_Work to complete_. Would you copy the lines below exactly and omit the images?

+++++

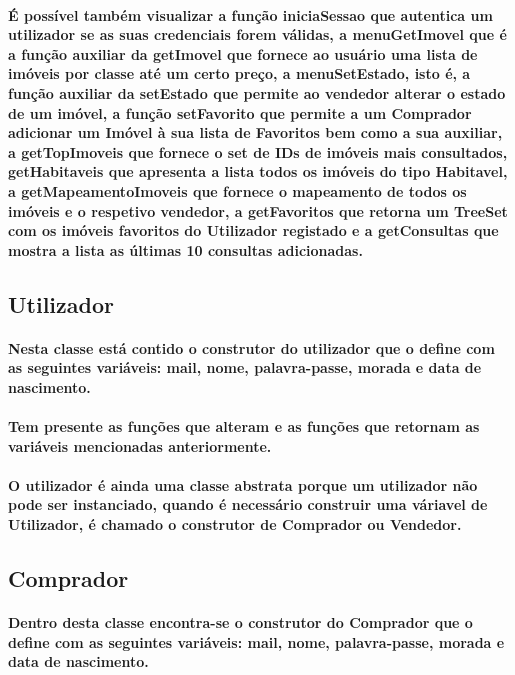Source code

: \documentclass{article}
\begin{document}
\paragraph{É possível também visualizar a função iniciaSessao que autentica um utilizador se as suas credenciais forem válidas, a menuGetImovel que é a função auxiliar da getImovel que fornece ao usuário uma lista de imóveis por classe até um certo preço, a menuSetEstado, isto é, a função auxiliar da setEstado que permite ao vendedor alterar o estado de um imóvel, a função setFavorito que permite a um Comprador adicionar um Imóvel à sua lista de Favoritos bem como a sua auxiliar, a getTopImoveis que fornece o set de IDs de imóveis mais consultados, getHabitaveis que apresenta a lista todos os imóveis do tipo Habitavel, a getMapeamentoImoveis que fornece o mapeamento de todos os imóveis e o respetivo vendedor, a getFavoritos que retorna um TreeSet com os imóveis favoritos do Utilizador registado e a getConsultas que mostra a lista as últimas 10 consultas adicionadas.}

\subsection{\textbf{Utilizador}}

\paragraph{Nesta classe está contido o construtor do utilizador que o define com as seguintes variáveis: mail, nome, palavra-passe, morada e data de nascimento.}
\paragraph{Tem presente as funções que alteram e as funções que retornam as variáveis mencionadas anteriormente.}
\paragraph{O utilizador é ainda uma classe abstrata porque um utilizador não pode ser instanciado, quando é necessário construir uma váriavel de Utilizador, é chamado o construtor de Comprador ou Vendedor.}

\subsection{\textbf{Comprador}}
\paragraph{Dentro desta classe encontra-se o construtor do Comprador que o define com as seguintes variáveis: mail, nome, palavra-passe, morada e data de nascimento.}
\end{document}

+++++

_Task solution_.
Source code

: \documentclass{article}
\begin{document}
\paragraph{É possível também visualizar a função iniciaSessao que autentica um utilizador se as suas credenciais forem válidas, a menuGetImovel que é a função auxiliar da getImovel que fornece ao usuário uma lista de imóveis por classe até um certo preço, a menuSetEstado, isto é, a função auxiliar da setEstado que permite ao vendedor alterar o estado de um imóvel, a função setFavorito que permite a um Comprador adicionar um Imóvel à sua lista de Favoritos bem como a sua auxiliar, a getTopImoveis que fornece o set de IDs de imóveis mais consultados, getHabitaveis que apresenta a lista todos os imóveis do tipo Habitavel, a getMapeamentoImoveis que fornece o mapeamento de todos os imóveis e o respetivo vendedor, a getFavoritos que retorna um TreeSet com os imóveis favoritos do Utilizador registado e a getConsultas que mostra a lista as últimas 10 consultas adicionadas.}

\subsection{\textbf{Utilizador}}

\paragraph{Nesta classe está contido o construtor do utilizador que o define com as seguintes variáveis: mail, nome, palavra-passe, morada e data de nascimento.}
\paragraph{Tem presente as funções que alteram e as funções que retornam as variáveis mencionadas anteriormente.}
\paragraph{O utilizador é ainda uma classe abstrata porque um utilizador não pode ser instanciado, quando é necessário construir uma váriavel de Utilizador, é chamado o construtor de Comprador ou Vendedor.}

\subsection{\textbf{Comprador}}
\paragraph{Dentro desta classe encontra-se o construtor do Comprador que o define com as seguintes variáveis: mail, nome, palavra-passe, morada e data de nascimento.}
\end{document}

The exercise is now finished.